After my recent reread of the Lord of the Rings, I also decided to watch Peter Jackson’s movies again. I didn’t get very far (yet), but I did get through the opening scene in the first movie. And that made me think of Sauron, and how he is portrayed in the movies and the books.

Surely, we see a brilliant villain in the character of Sauron. He is malevolent and devious, stopping at nothing but complete conquest. And yet, he is not entirely bad. He was once good and fell into the darkness as everyone else — no one is entirely evil in that world, or rather, no one began as evil.

The story and look into his history we get in the Silmarillion is really worth it, and I think that knowing that allows me to think a bit more critically of how Peter Jackson made him look in the movies, and I do not entirely agree with that way. The Sauron present in Lord of the Rings is only a part of the entire character, and I am not certain he is the better part (better as in more interesting).

Of Peter Jackson’s Sauron: I’ll start by pointing out that nowhere can we actually read that Sauron’s was as tall as they made him be. Indeed, there’s plenty to allow us to think that his human form looked as any man or elf would (at least in the earlier part of the Second Age before the Fall of Númenor). There is no reason to believe that his later malevolent form was any taller than that, and it seems to be just an easy way that Mr Jackson has followed : oh, he is the villain, let’s give him black armour and make him twice as tall as anyone else.

The black armour itself I do not object to: it is hardly likely that Gorthaur the Cruel would have worn anything else. The mace? Maybe. I am slightly uncertain about the weapon, although Melkor used a mace and it is not unlikely to have his apprentice follow in the very same footsteps.

Of Sauron himself, I quite enjoy him as a character. As I mentioned before, he appears now and then in Silmarillion and he is more instrumental there. He is also present in the Akallabêth, and we can see the more deceptive manipulative self of his in that record of the Second Age. I find that the Sauron we are confronted with in the Third Age, though being his own master, is the least interesting of these. This last one is solely bent on strength and power, and has seemingly lost the plotting side.

The Sauron of the First Age (that I would define and separate from the others by calling him Gorthaur) was an interesting creature. I like him best, and that solely comes from his encounter with Finrod Felagund where they fight each other. Indeed, the deceptiveness of this character makes him quite fun to read about. This same deceptiveness also works for him in the court of the kings of Númenor making that era quite interesting. It is somewhat of a loss that we lack that interesting side in the Third Age.

As a short aside, I quite like imagining what the force of Ar-Pharazôn the Golden must have looked like for Sauron to submit without trying to resist. That host must have been without equal at that time (or Sauron must have been so clever to know that submission would give him greater power — which is also very possible).

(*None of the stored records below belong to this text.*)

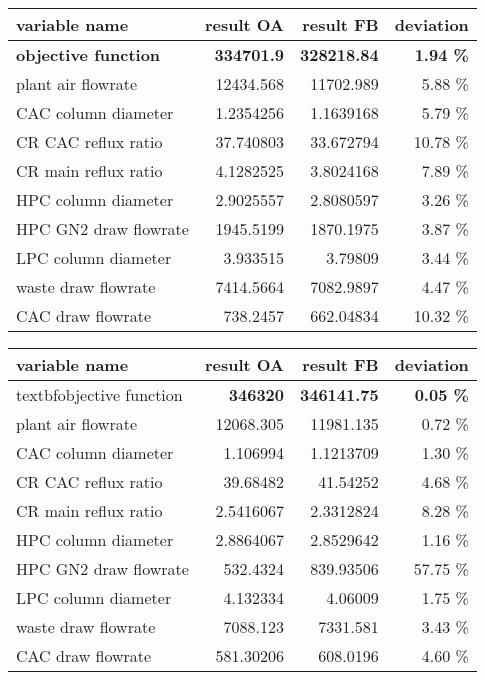 \begin{minipage}{\linewidth}
    \center
    \footnotesize
    \begin{tabular}{lrrr}
        \hline variable name & result OA & result FB & deviation \\ \hline 
        \textbf{objective function} & \textbf{334701.9} & \textbf{328218.84} & \textbf{1.94 \%} \\
        plant air flowrate & 12434.568 & 11702.989 & 5.88 \% \\
        CAC column diameter & 1.2354256 & 1.1639168 & 5.79 \% \\
        CR CAC reflux ratio & 37.740803 & 33.672794 & 10.78 \% \\
        CR main reflux ratio & 4.1282525 & 3.8024168 & 7.89 \% \\
        HPC column diameter & 2.9025557 & 2.8080597 & 3.26 \% \\
        HPC GN2 draw flowrate & 1945.5199 & 1870.1975 & 3.87 \% \\
        LPC column diameter & 3.933515 & 3.79809 & 3.44 \% \\
        waste draw flowrate & 7414.5664 & 7082.9897 & 4.47 \% \\
        CAC draw flowrate & 738.2457 & 662.04834 & 10.32 \% \\ \hline
    \end{tabular}
\end{minipage}

\begin{minipage}{\linewidth}
    \center
    \footnotesize
    \begin{tabular}{lrrr}
        \hline variable name & result OA & result FB & deviation \\ \hline 
        textbf{objective function} & \textbf{346320} & \textbf{346141.75} & \textbf{0.05 \%} \\
        plant air flowrate & 12068.305 & 11981.135 & 0.72 \% \\
        CAC column diameter & 1.106994 & 1.1213709 & 1.30 \% \\
        CR CAC reflux ratio & 39.68482 & 41.54252 & 4.68 \% \\
        CR main reflux ratio & 2.5416067 & 2.3312824 & 8.28 \% \\
        HPC column diameter & 2.8864067 & 2.8529642 & 1.16 \% \\
        HPC GN2 draw flowrate & 532.4324 & 839.93506 & 57.75 \% \\
        LPC column diameter & 4.132334 & 4.06009 & 1.75 \% \\
        waste draw flowrate & 7088.123 & 7331.581 & 3.43 \% \\
        CAC draw flowrate & 581.30206 & 608.0196 & 4.60 \% \\ \hline
    \end{tabular}
\end{minipage}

However, Sauron the Great is also of some interest in his multiple roles as the Necromancer and the Eye. The manipulations that he plays upon Saruman and others are no smaller than the ones in previous eras although we learn of these through other characters.

So, when we look at Sauron in his evil black armour and twice the length of man, let’s remember that he used to be graceful and elegant, and that his cruelty was of a different kind in a bygone era. And, yet, even he was not entirely evil for in the beginning it would have been difficult to distinguish what later became Sauron from what later became Gandalf.